91: Expect the Unexpected

From Chicken Soup for the Soul: Inspiration for Teachers

Expect the Unexpected

A characteristic of the normal child is he doesn’t act that way very often.

~Author Unknown

Working as an elementary-school teacher and a librarian taught me that children say funny things. On the first day of kindergarten, a boy told me, “I’m just trying this out for today. I don’t think I’ll be back tomorrow.” I guess that’s how his mother convinced him to board the bus. I don’t know how she managed to get him to attend school the rest of the year, but whatever she did worked.

Another kindergartner got off the bus and couldn’t remember where he had to go. When asked if he knew the name of his teacher, he replied, “Yes, it’s Mrs.”

I once taught a second grader who believed his mother knew everyone from George Washington to Abraham Lincoln. Whenever I mentioned a historical figure, he’d say, “My mother knows him.” She must have been 300 years old.

No matter how many times I reminded one particular boy to return his library book, he ignored me. I assumed he either loved it and couldn’t bear to part with it, or he’d lost it. Finally, at the end of the school year, he brought back the book with an excuse. “I’m sorry it took so long,” he said, “but I needed the book to prop up my gerbil cage.” Judging from the gnawed cover, his pet had enjoyed the book in more ways than one. I hope the gerbil learned to read.

Children are full of surprises. One day after lunch, I returned to my classroom and discovered the linoleum floor was wet and slippery. During recess, a student had entered the room, stopped up the sink and left the water running so it would overflow. He was the same boy who threw weekly temper tantrums and frequently announced he was quitting school, although he never followed up on that promise. His attitude made me wonder what I was doing wrong. However, my confidence was restored at the end of the year when he smiled, hugged me and said, “You’re the best teacher I ever had!” I can only imagine what would have happened if he hadn’t liked me.

Expect the unexpected when you work in an elementary school. One day in the library, a group of third graders jumped up from their chairs, screaming. A few minutes later, they calmed down and read quietly. Their silence didn’t last long. Soon, they leaped up again, shrieking as if they were actors in a thriller movie. It didn’t take long to discover the cause of their unpredictable behavior: The culprit was a lost chipmunk.

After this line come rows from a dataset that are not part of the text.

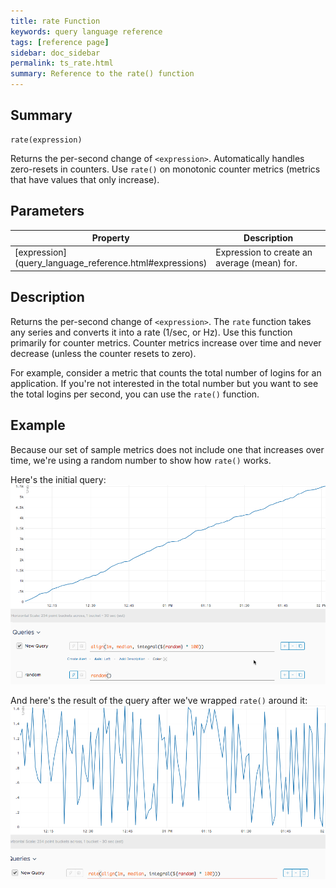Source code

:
 ```yaml
---
title: rate Function
keywords: query language reference
tags: [reference page]
sidebar: doc_sidebar
permalink: ts_rate.html
summary: Reference to the rate() function
---
```

## Summary
```
rate(expression)
```
Returns the per-second change of `<expression>`. Automatically handles zero-resets in counters. Use `rate()` on monotonic counter metrics (metrics that have values that only increase).

## Parameters
<table>
<tbody>
<thead>
<tr><th width="20%">Property</th><th width="80%">Description</th></tr>
</thead>
<tr>
<td markdown="span"> [expression](query_language_reference.html#expressions)</td>
<td>Expression to create an average (mean) for. </td></tr>
</tbody>
</table>

## Description

Returns the per-second change of `<expression>`. The `rate` function takes any series and converts it into a rate (1/sec, or Hz). Use this function primarily for counter metrics. Counter metrics increase over time and never decrease (unless the counter resets to zero).

For example, consider a metric that counts the total number of logins for an application. If you're not interested in the total number but you want to see the total logins per second, you can use the `rate()` function.

## Example

Because our set of sample metrics does not include one that increases over time, we're using a random number to show how `rate()` works.

Here's the initial query:
![rate before](images/ts_rate_before.png)

And here's the result of the query after we've wrapped `rate()` around it:
![rate after](images/ts_rate_after.png)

The animal would scurry past their feet, hide for a while, then emerge and scamper around the room, causing chaos. Two hours passed before the confused creature found his way back outside. I was just as relieved as he was. Maybe more.

My favorite memory occurred just before I left teaching. I was standing in the hallway of the administration office, waiting for an appointment, when someone called my name. A young man hurried to my side. He towered over me, but at one time, he had been in my second grade class. He told me what he was doing, and I was thrilled. Is there any better news than hearing a former student say he’s applying for a teaching job? I don’t think so!